Check out 4 tips on how to get better lungs for improved performance at any altitude…
How to Get Better Lungs
Whether you plan on exercising at altitude, climbing Mt. Everest, visiting a friend in Colorado, or simply want to have better oxygen carrying capacity for your workouts anywhere, here are 4 quick and dirty tips to help you get the lungs of a mountain Sherpa:
- Eat iron-rich foods. Your red blood cells use iron to help deliver oxygen to muscles, so if you’re low on iron, you may experience anemic-like symptoms whether you’re at altitude or sea level. In addition to cooking with cast-iron, you can also review some of the best iron-rich foods at WHFoods.com. These include lentils, spinach, sesame seeds, dark leafy greens, thyme, oregano and, of course, steak.
- Use resisted or restricted breathing. One of the endurance training strategies I’ve written about is to implement a variety of different fitness devices to challenge your lungs and body with altitude simulation. These strategies include wearing a resisted breathing mask, using a resisted breathing device, swimming using a snorkel with restricted air flow, sleeping in an altitude tent, training with a hypoxic air generator, and even using proper breathing patterns throughout your work day and a habitual deep diaphragmatic breathing pattern.
- Hydrate. As you’ve already learned, the atmosphere at higher elevations contains less oxygen and lower pressure. This can cause water to evaporate from your lungs and skin more quickly than at lower altitudes. When combined with your higher heart rate and faster breathing rate, this can result in a fast track to dehydration. So staying properly hydrated at high altitudes is important, and you should make it your goal to never “go thirsty” – which may require drinking nearly twice as much water as you’re used to! Of course, even if you’re not at altitude, adequate levels of hydration are going to make your workout much more comfortable. For more on this, my friend the Nutrition Diva has a fantastic article on how much water to drink.
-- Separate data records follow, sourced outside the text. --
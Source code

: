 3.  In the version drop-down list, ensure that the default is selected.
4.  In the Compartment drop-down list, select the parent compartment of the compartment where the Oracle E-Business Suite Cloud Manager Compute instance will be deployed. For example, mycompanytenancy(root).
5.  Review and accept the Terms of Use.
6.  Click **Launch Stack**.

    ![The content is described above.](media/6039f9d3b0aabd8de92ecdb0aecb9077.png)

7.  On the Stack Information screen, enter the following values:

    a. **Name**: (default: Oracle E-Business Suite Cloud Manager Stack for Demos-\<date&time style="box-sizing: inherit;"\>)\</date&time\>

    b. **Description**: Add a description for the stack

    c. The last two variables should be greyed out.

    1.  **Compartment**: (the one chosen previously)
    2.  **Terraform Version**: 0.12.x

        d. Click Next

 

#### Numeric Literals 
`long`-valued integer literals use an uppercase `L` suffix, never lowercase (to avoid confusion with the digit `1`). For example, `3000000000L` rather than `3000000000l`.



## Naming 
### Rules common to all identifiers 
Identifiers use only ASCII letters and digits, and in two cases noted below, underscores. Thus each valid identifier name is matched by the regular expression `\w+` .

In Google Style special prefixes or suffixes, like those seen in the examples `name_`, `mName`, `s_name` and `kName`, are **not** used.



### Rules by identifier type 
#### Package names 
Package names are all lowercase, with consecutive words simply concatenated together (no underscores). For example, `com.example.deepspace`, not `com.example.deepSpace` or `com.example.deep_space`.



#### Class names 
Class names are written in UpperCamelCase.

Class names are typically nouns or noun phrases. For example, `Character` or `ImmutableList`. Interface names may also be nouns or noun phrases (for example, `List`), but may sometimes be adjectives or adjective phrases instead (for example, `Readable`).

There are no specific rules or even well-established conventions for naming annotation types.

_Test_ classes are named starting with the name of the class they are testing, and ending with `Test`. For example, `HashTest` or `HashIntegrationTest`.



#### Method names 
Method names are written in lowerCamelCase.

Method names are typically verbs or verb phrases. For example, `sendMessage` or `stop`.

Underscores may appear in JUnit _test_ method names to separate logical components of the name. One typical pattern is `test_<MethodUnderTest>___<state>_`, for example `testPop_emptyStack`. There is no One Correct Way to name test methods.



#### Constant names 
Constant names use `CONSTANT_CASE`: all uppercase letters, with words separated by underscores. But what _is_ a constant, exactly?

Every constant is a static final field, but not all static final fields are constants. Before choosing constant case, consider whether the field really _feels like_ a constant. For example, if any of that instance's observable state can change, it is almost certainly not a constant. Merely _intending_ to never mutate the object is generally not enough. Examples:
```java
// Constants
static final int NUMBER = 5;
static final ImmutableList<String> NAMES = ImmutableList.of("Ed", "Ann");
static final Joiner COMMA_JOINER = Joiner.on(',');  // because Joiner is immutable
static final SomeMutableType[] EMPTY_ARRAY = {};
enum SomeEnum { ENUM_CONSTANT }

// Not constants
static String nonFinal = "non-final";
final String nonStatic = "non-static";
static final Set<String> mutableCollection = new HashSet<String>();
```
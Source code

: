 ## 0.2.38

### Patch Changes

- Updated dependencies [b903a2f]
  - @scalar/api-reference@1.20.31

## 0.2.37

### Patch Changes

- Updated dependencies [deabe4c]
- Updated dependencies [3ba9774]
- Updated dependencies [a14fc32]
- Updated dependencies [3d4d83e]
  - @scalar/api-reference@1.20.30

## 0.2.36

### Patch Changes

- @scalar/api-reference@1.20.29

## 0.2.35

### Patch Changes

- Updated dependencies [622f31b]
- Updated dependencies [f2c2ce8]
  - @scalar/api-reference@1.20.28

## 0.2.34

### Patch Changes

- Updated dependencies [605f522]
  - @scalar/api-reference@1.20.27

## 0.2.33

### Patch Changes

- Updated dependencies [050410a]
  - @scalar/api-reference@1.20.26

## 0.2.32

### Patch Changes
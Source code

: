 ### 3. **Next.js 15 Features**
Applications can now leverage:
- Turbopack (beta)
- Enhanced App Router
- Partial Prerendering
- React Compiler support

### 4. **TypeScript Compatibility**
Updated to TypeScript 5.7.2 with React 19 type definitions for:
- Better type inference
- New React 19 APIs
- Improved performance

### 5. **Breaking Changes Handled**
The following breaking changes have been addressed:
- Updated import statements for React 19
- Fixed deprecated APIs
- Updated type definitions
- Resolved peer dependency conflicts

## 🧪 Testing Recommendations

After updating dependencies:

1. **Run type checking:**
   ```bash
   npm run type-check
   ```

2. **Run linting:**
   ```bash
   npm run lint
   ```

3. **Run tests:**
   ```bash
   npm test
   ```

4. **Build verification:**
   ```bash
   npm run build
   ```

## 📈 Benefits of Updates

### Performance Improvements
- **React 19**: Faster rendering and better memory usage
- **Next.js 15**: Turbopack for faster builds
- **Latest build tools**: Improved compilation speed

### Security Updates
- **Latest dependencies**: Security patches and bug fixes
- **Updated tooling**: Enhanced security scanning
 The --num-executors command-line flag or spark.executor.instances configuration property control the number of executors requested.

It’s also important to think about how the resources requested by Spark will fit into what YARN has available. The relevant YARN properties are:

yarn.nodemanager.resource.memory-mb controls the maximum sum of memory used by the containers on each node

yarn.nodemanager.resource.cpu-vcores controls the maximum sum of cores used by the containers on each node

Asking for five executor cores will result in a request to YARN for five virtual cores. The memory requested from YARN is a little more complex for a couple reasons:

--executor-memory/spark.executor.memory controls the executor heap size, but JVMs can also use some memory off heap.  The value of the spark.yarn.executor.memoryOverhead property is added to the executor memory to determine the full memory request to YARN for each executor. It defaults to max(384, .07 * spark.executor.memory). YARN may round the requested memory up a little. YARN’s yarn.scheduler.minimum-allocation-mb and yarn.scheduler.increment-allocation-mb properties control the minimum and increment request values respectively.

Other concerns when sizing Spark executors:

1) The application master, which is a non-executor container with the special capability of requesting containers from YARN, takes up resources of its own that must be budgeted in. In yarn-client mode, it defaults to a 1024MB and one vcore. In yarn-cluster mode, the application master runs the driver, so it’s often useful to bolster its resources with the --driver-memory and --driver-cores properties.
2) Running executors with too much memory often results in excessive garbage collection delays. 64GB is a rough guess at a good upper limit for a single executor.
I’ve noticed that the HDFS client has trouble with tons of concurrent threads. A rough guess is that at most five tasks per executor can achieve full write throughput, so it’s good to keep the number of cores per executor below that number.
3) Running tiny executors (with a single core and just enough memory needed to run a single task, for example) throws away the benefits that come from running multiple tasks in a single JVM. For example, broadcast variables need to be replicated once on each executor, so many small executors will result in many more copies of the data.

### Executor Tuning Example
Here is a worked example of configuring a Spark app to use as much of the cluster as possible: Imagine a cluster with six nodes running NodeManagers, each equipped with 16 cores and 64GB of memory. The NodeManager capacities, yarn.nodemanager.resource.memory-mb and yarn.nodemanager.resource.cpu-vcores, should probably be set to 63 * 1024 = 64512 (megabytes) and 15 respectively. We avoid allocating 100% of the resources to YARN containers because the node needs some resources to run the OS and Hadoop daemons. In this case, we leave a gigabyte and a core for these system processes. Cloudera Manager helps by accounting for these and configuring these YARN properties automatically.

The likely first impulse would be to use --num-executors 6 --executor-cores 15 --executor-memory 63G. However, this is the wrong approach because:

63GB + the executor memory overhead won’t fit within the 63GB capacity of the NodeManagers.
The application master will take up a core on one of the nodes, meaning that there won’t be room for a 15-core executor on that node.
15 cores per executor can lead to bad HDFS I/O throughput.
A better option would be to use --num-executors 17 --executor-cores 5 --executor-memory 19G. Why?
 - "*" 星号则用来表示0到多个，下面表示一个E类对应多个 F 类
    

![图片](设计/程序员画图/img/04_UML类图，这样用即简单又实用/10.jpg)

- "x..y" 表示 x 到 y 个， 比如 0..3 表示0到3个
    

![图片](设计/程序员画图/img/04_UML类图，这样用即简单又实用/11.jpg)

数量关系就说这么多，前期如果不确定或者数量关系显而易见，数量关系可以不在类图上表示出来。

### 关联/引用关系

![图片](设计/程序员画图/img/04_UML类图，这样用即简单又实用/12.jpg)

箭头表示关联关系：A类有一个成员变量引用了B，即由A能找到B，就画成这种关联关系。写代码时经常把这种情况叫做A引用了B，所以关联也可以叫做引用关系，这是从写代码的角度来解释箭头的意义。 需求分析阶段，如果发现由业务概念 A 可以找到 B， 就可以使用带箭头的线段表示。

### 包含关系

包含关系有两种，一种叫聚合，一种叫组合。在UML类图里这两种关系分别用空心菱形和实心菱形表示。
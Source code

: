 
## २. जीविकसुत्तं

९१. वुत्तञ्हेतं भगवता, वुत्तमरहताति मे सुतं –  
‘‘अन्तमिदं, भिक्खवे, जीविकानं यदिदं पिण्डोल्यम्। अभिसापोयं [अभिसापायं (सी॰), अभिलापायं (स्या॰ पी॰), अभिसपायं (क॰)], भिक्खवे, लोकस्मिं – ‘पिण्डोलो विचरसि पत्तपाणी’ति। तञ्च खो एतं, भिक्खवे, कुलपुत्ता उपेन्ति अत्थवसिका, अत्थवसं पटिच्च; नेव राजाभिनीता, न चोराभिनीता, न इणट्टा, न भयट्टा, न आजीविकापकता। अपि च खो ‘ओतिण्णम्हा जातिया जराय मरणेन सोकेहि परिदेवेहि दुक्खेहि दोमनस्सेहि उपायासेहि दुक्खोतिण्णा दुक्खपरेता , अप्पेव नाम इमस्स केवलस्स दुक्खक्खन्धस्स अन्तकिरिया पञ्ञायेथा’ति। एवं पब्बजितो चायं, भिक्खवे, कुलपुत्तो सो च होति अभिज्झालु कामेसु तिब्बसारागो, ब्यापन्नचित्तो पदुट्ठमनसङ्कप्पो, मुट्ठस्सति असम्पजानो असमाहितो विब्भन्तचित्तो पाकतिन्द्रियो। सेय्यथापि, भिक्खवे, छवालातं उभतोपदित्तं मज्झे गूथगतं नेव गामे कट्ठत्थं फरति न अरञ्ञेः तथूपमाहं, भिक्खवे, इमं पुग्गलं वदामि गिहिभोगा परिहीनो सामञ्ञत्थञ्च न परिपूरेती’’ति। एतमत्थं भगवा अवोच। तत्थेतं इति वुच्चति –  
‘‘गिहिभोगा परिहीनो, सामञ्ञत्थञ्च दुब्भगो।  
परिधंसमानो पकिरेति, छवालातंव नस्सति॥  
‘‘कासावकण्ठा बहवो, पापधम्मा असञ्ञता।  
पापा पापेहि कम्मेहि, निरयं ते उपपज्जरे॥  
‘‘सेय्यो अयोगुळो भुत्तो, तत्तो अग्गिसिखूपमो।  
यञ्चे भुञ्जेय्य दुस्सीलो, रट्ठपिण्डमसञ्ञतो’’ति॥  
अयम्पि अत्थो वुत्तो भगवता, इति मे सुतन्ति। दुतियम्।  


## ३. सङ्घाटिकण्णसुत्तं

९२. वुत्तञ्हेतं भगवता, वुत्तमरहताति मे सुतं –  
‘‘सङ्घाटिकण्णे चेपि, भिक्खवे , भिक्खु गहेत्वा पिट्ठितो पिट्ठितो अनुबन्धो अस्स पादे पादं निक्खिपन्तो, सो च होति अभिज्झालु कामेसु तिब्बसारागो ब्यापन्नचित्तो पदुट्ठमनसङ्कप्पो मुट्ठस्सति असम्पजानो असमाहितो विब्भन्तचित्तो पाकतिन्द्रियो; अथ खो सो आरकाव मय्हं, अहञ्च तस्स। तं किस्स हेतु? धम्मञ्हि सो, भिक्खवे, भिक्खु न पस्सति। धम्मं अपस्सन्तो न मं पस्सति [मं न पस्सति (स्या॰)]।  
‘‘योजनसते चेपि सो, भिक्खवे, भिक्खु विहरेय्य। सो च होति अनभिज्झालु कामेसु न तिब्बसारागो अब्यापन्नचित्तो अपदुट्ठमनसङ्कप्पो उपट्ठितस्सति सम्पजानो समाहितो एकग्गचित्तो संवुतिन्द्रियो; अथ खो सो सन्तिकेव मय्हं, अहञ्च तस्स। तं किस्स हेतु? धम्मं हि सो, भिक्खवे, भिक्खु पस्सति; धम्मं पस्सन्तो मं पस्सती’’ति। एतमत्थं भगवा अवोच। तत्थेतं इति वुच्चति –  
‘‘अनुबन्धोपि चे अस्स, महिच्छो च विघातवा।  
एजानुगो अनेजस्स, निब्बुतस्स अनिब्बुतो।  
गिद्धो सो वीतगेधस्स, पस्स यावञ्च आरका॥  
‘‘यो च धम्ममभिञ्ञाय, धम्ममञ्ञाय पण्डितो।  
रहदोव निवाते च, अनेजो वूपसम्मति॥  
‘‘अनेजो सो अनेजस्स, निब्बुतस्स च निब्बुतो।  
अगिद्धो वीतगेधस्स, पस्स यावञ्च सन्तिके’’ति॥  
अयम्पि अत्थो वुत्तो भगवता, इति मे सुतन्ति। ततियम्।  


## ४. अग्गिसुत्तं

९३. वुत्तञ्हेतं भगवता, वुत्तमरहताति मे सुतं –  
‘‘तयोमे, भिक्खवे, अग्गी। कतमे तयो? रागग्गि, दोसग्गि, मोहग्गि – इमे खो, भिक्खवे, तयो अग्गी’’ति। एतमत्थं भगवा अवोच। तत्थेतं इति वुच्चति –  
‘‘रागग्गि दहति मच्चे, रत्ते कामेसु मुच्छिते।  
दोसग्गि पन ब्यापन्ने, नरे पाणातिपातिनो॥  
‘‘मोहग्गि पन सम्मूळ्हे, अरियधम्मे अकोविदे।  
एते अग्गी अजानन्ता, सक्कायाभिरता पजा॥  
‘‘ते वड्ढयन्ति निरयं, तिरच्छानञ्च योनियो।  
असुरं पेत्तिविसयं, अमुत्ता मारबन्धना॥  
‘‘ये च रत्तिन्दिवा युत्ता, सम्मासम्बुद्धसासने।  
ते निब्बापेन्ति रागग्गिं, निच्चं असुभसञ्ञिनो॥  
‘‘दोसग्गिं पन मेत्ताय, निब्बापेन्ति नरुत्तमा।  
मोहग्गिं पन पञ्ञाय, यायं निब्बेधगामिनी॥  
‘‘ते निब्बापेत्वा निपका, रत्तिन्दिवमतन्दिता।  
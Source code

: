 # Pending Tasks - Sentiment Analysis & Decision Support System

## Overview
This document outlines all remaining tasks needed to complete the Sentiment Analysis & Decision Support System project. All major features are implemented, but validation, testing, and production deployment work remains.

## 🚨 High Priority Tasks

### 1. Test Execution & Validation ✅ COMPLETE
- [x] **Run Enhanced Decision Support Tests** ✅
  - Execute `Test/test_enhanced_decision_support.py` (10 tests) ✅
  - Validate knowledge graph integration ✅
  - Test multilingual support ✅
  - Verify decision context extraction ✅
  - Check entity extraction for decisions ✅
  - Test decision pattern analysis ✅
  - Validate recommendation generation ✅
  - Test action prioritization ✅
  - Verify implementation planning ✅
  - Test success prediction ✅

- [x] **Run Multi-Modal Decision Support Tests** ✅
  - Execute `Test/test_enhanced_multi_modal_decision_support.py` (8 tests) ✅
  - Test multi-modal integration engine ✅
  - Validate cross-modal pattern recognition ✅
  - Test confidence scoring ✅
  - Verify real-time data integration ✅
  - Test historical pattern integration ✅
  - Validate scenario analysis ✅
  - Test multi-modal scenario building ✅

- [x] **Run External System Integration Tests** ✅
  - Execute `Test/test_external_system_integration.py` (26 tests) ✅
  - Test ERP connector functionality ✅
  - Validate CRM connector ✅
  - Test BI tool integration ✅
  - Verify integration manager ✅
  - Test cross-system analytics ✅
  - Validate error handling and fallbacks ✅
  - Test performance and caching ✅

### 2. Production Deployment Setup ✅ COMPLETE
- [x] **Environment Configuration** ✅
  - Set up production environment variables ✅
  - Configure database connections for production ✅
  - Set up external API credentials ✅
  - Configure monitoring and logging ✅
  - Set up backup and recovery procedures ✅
- Use natural supplements. Specific natural substances have been proven to help alleviate altitude sickness and to assist with oxygen capacity. For example, rats dosed with vitamin C can endure higher altitudes in lab simulations. Also, anti-oxidants such as Vitamin E, glutathione and alpha-lipoic acid have all been shown to have a similar effect. The amino acid L-Glutamine can also have a protective effect at high altitudes. Finally, adaptogenic herbs such as rhodiola and ginko biloba can also help with lung function and oxygen carrying capacity at both sea level and altitude.
If you combine these 4 strategies with a good training program (such as my recommended workout for becoming a better athlete), you’re going to find that you breathe much more easily during your workouts, and you handle altitude better too!